The classification highlights that focal-onset or unknown-onset seizures can progress to bilateral tonic-clonic seizures; seizures that were generalized at onset are referred to as generalized tonic-clonic seizures.
Generalized-onset seizures are classified as (1):
Absence seizures
Generalized tonic-clonic seizures
Other generalized seizures
Focal-onset seizures are classified as:
Focal preserved-consciousness seizure (FPC)
Focal impaired-consciousness seizure (FIC)
Focal-to-bilateral tonic-clonic seizure (FBTC)
When it is unknown whether seizures are focal or generalized, they are classified as:
Unknown whether focal or generalized: Preserved-consciousness seizure (PC)
Unknown whether focal or generalized: Impaired-consciousness seizure (IC)
Unknown whether focal or generalized: Bilateral tonic-clonic seizure (BTC)
Generalized-onset seizures
In generalized-onset seizures, seizures originate in networks in both hemispheres. Awareness is usually impaired, and consciousness is usually lost. Generalized-onset seizures most often result from metabolic disorders and sometimes from genetic disorders.
Generalized-onset seizures are classified as motor (generalized tonic-clonic seizures and other generalized seizures) and nonmotor (absence) seizures. Note, however, that nonmotor seizures may involve some very focal motor activity (such as eyeblinks). In generalized-onset motor seizures, motor activity is usually bilateral from the onset. When bilateral onset of motor activity is asymmetric, determining whether onset is focal or generalized may be difficult.

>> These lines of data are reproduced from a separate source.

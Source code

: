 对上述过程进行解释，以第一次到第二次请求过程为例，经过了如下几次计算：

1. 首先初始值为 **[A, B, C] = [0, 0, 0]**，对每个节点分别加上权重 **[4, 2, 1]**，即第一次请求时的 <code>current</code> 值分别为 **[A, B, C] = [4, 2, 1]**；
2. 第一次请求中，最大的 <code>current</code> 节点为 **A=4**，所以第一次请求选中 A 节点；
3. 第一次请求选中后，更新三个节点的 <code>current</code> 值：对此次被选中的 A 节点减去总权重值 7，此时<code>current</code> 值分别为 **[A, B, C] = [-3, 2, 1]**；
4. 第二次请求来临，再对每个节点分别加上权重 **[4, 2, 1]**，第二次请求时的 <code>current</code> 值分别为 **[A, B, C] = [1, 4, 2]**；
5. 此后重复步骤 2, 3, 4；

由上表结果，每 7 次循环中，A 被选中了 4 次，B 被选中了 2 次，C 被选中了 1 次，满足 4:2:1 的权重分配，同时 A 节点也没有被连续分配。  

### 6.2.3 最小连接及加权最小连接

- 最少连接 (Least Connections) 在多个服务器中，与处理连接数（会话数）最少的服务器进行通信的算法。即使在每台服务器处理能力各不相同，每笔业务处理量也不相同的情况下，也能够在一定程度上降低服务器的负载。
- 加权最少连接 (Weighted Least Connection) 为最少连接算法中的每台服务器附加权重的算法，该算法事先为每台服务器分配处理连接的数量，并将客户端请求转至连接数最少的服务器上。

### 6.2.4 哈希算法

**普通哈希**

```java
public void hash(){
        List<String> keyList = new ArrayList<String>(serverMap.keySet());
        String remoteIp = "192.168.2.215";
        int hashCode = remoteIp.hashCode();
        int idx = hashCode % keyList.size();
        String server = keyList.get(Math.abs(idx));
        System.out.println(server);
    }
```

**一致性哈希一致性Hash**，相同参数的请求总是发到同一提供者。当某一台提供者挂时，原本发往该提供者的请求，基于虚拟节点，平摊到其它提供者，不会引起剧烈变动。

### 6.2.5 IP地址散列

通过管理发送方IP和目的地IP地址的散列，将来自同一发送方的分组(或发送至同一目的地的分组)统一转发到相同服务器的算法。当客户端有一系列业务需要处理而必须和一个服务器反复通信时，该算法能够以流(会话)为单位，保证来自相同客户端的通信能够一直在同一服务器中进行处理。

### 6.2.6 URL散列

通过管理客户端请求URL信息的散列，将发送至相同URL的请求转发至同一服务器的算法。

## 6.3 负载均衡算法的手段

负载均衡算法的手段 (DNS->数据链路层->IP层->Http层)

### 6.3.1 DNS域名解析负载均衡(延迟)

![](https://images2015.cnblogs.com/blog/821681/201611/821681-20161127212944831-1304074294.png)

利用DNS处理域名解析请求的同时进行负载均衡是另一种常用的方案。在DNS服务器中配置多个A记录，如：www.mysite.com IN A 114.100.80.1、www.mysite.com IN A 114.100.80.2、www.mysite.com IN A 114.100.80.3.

Generalized tonic-clonic seizures may be further classified by type of seizure:
Myoclonic jerks that evolve rapidly into tonic-clonic seizure
Absence seizures that evolve into tonic-clonic seizure
Other generalized seizures may be further classified by type of seizure:
Tonic-clonic seizures (formerly, grand mal seizures)
Generalized clonic seizures (sustained rhythmic jerking with loss of consciousness)
Generalized tonic seizures (generalized stiffening involving all limbs and without rhythmic jerking)
Generalized atonic seizures (loss of muscle tone)
Generalized myoclonic seizures (brief rhythmic jerking without loss of consciousness)
Generalized negative myoclonic seizures (abrupt interruption of ongoing muscle activity)
Generalized myoclonic-atonic seizures (myoclonic jerking followed by atonia)
Generalized epileptic spasms (formerly, infantile spasms)
Absence seizures (generalized-onset nonmotor seizures) may be further classified by type of seizure (defined by the earliest prominent feature):
Typical absence seizures
Atypical absence seizures (eg, less abrupt onset or termination or with abnormal changes in tone)
Myoclonic absence seizures (myoclonic jerking preceded by brief impairment of consciousness [absence])
Eyelid myoclonia with or without absence
All absence seizures are generalized-onset seizures. The following characteristics of absence seizures can help distinguish them from focal impaired-consciousness seizures, although the distinctions are not absolute:
Absence seizures tend to occur in younger people.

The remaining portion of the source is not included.